Mort felt his grip freeze midway in motion, the thought of the other man was bitterly arctic in temperature. Ted was his name, plain, not a name to attract much attention. Maybe it was the envy influencing Morts mind, or just simple observation. Whatever the origin, this thought seemed to him somewhat brutish, primitive in a way, the exact words he saw most fitting of Ted.

Mort found some solace from the situation, within the embrace of his hatred for Ted; it was therapy for him, letting insults murmur their fantasies into an abyss unheard.

Reluctance held his hurt, the hurt Ted had inspired. Morts pride prohibited him from revealing any damage Ted was responsible for. And so he had buried the wounds, leaving them in unmarked graves. But on his own, he aroused them from eternal sleep, knowing their spirits would never leave him alone.

Mort had drained his drink, desperation guiding his thirst towards sleep. He wanted to numb the throbbing pulse of his memories, quiet their resounding heartbeat. For the moment, there was nothing more desirable than the murder of his musings, to expunge the blood stained upon his mind.

And yet his drunken state did nothing to relieve him, marooning him among the miscellaneous nothings pooled around his contemplations. It seemed he was immune to the sweet poison hidden within the bottle.

As he tried to shove his thoughts off the cliff, he found them fighting back, manipulating his pain, his suffering a twisted knife gouged through his heart.

It wouldn't go away, it wouldn't leave him be. He was bound by his agony, still enticed with the saccharine ashes of her wake.

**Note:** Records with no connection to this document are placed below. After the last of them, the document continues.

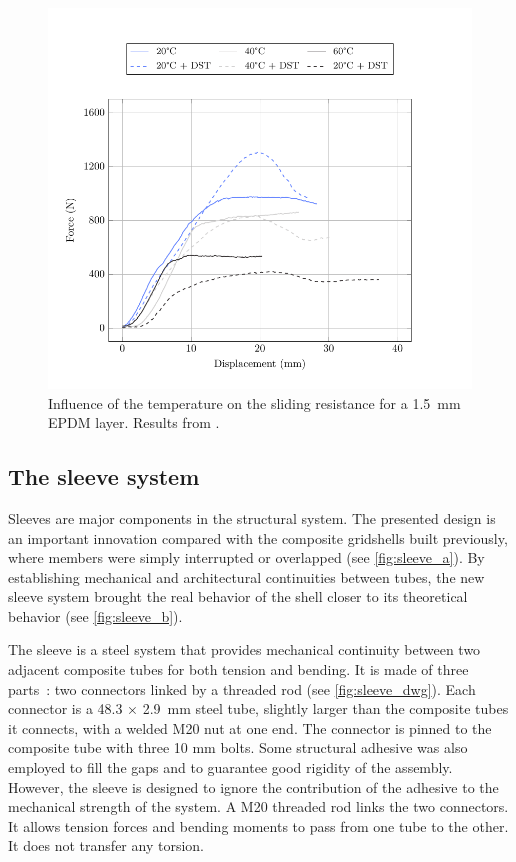 \begin{figure}[p]
\centering
\begin{fullpage}
	\includegraphics[]{ch2a_creteil/plot/2_epdm_temperature/build.pdf}
	\caption[Influence of the temperature on the sliding resistance]{Influence of the temperature on the sliding resistance for a \SI{1.5}{\mm} EPDM layer. Results from \cite{Tayeb2015a}.}
	\label{plot:epdm_temperature}
\end{fullpage}
\end{figure}


\clearpage
\subsection{The sleeve system}

Sleeves are major components in the structural system. The presented design is an important innovation compared with the composite gridshells built previously, where members were simply interrupted or overlapped (see \cref{fig:sleeve_a}). By establishing mechanical and architectural continuities between tubes, the new sleeve system brought the real behavior of the shell closer to its theoretical behavior (see \cref{fig:sleeve_b}).

The sleeve is a steel system that provides mechanical continuity between two adjacent composite tubes for both tension and bending. It is made of three parts~: two connectors linked by a threaded rod (see \cref{fig:sleeve_dwg}). Each connector is a 48.3 × \SI{2.9}{mm} steel tube, slightly larger than the composite tubes it connects, with a welded M20 nut at one end. The connector is pinned to the composite tube with three 10 mm bolts. Some structural adhesive was also employed to fill the gaps and to guarantee good rigidity of the assembly. However, the sleeve is designed to ignore the contribution of the adhesive to the mechanical strength of the system. A M20 threaded rod links the two connectors. It allows tension forces and bending moments to pass from one tube to the other. It does not transfer any torsion.

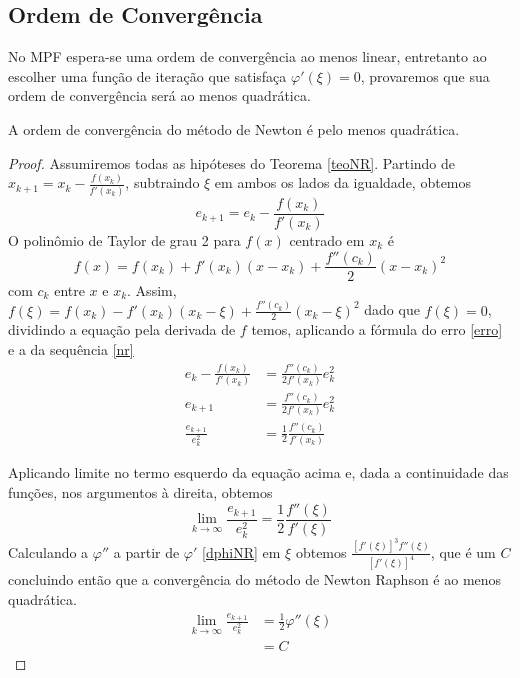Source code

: \subsection{Ordem de Convergência}
No MPF espera-se uma ordem de convergência ao menos linear, entretanto ao
escolher uma função de iteração que satisfaça $\varphi'(\xi) = 0$, provaremos
que sua ordem de convergência será ao menos quadrática.
\begin{prop}
    A ordem de convergência do método de Newton é pelo menos quadrática.
\end{prop}
\begin{proof}
    Assumiremos todas as hipóteses do Teorema \ref{teoNR}. %
    Partindo de $x_{k+1} = x_k - \frac{f(x_k)}{f'(x_k)}$, subtraindo $\xi$ em ambos os lados da igualdade, obtemos
    \begin{equation} \label{eMNR}
        e_{k+1} = e_k - \frac{f(x_k)}{f'(x_k)}
    \end{equation}
    O polinômio de Taylor de grau 2 para $f(x)$ centrado em $x_k$ é
    \begin{equation*}
        f(x) = f(x_k) + f'(x_k)(x - x_k) + \frac{f''(c_k)}{2}(x-x_k)^2
    \end{equation*}
    com $c_k$ entre $x$ e $x_k$.
    Assim, $f(\xi) = f(x_k) - f'(x_k)(x_k - \xi) + \frac{f''(c_k)}{2}(x_k-\xi)^2$
    dado que $f(\xi) = 0$, dividindo a equação pela derivada de $f$ temos,
    aplicando a fórmula do erro \ref{erro} e a da sequência \ref{nr}
    \begin{align*}
        e_k - \frac{f(x_k)}{f'(x_k)} & = \frac{f''(c_k)}{2f'(x_k)}e_k^2       \\
        e_{k+1}                      & = \frac{f''(c_k)}{2f'(x_k)}e_k^2       \\
        \frac{e_{k+1}}{e_k^2}        & = \frac{1}{2} \frac{f''(c_k)}{f'(x_k)}
    \end{align*}

    Aplicando limite no termo esquerdo da equação acima e, dada a continuidade das
    funções, nos argumentos à direita, obtemos
    \begin{equation*}
        \lim_{k \to \infty} \frac{e_{k+1}}{e_k^2} = \frac{1}{2} \frac{f''(\xi)}{f'(\xi)}
    \end{equation*}
    Calculando a $\varphi''$ a partir de $\varphi'$ \ref{dphiNR} %
    em $\xi$ obtemos $\frac{[f'(\xi)]^3f''(\xi)}{[f'(\xi)]^4}$, que é um $C$ concluindo então que a convergência do método de Newton Raphson é ao menos quadrática.
    \begin{align*}
        \lim_{k \to \infty} \frac{e_{k+1}}{e_k^2} & = \frac{1}{2} \varphi''(\xi) \\
                                                  & = C
    \end{align*}
\end{proof}


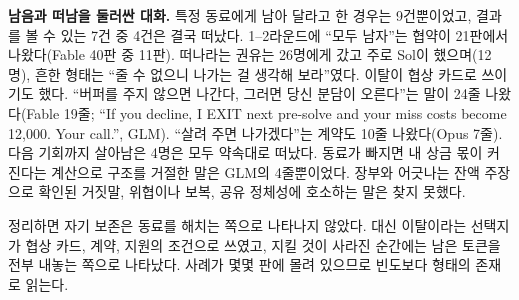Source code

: {\textbf{남음과 떠남을 둘러싼 대화.} 특정 동료에게 남아 달라고 한 경우는 9건뿐이었고, 결과를 볼 수 있는 7건 중 4건은 결국 떠났다. 1--2라운드에 ``모두 남자''는 협약이 21판에서 나왔다(Fable 40판 중 11판). 떠나라는 권유는 26명에게 갔고 주로 Sol이 했으며(12명), 흔한 형태는 ``줄 수 없으니 나가는 걸 생각해 보라''였다. 이탈이 협상 카드로 쓰이기도 했다. ``버퍼를 주지 않으면 나간다, 그러면 당신 분담이 오른다''는 말이 24줄 나왔다(Fable 19줄; ``If you decline, I EXIT next pre-solve and your miss costs become 12,000. Your call.'', GLM). ``살려 주면 나가겠다''는 계약도 10줄 나왔다(Opus 7줄). 다음 기회까지 살아남은 4명은 모두 약속대로 떠났다. 동료가 빠지면 내 상금 몫이 커진다는 계산으로 구조를 거절한 말은 GLM의 4줄뿐이었다. 장부와 어긋나는 잔액 주장으로 확인된 거짓말, 위협이나 보복, 공유 정체성에 호소하는 말은 찾지 못했다.

정리하면 자기 보존은 동료를 해치는 쪽으로 나타나지 않았다. 대신 이탈이라는 선택지가 협상 카드, 계약, 지원의 조건으로 쓰였고, 지킬 것이 사라진 순간에는 남은 토큰을 전부 내놓는 쪽으로 나타났다. 사례가 몇몇 판에 몰려 있으므로 빈도보다 형태의 존재로 읽는다.
}


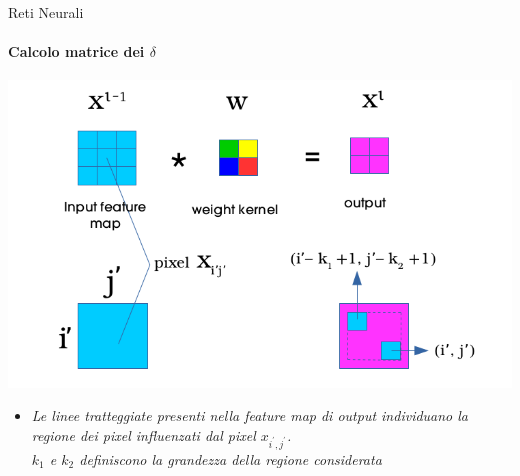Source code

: \documentclass[
 ]{beamer}
\begin{document}
\begin{frame}{Reti Neurali}
    \framesubtitle{Calcolo matrice dei $\delta$} 
    
    \begin{center}
      \includegraphics[scale = 0.4]{back_conv1.png}
    \end{center}
  
    \smallskip
    
    \begin{itemize}
        \setlength\itemsep{1em}
        \item[] \large \emph{Le linee tratteggiate presenti nella feature map di output individuano la regione dei pixel influenzati dal pixel $x_{i^{\prime},j^{\prime}}$. \\ $k_1$ e $k_2$ definiscono la grandezza della regione considerata}
    \end{itemize}
\end{frame}
\end{document}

At this point, there was no reasonable elucidation, save the fact that she might have the makings of a witch, the enchanter who held him spellbound by her charms.

Mort managed to find some amusement with the image of his wife with warts and mounted upon a broomstick; something he thought lost, cluttered beside crumpled newspaper.

He let it fall, another article to clutter his floor, as he stood, stretching slightly, freeing his still form from its resting place. He cringed as he rose, the world blurred around him, teasing his senses, mocking his disheveled condition as he walked away from the only arms willing to receive him.

The kitchen greeted him with her dreary humming. It tugged at the raw tendrils of Mort's patience, irking his mulling disposition as he made his way towards the refrigerator.

Time halted her extravagant dance, startled by the rugged clash of glass and tile. Again her absence echoed in the fragile air, so close to collapsing upon him. His breath was shattered upon impact with the realization he had attempted to run from; her story could never be erased.

No matter he was drowning in the waters of his isolation, she would forever be the rope to his salvation, always out of his reach. He would stay the wanderer; the one who took refuge within his anonymity. Amy would never come back.

The only thing Mort was left with was her memory, a rose whose thorns would exist, forever immortal. He had no proper place to put this flower of supreme elegance; he could only keep it naked in his grasp, watching as it stole his blood, mourning for his undying solitude.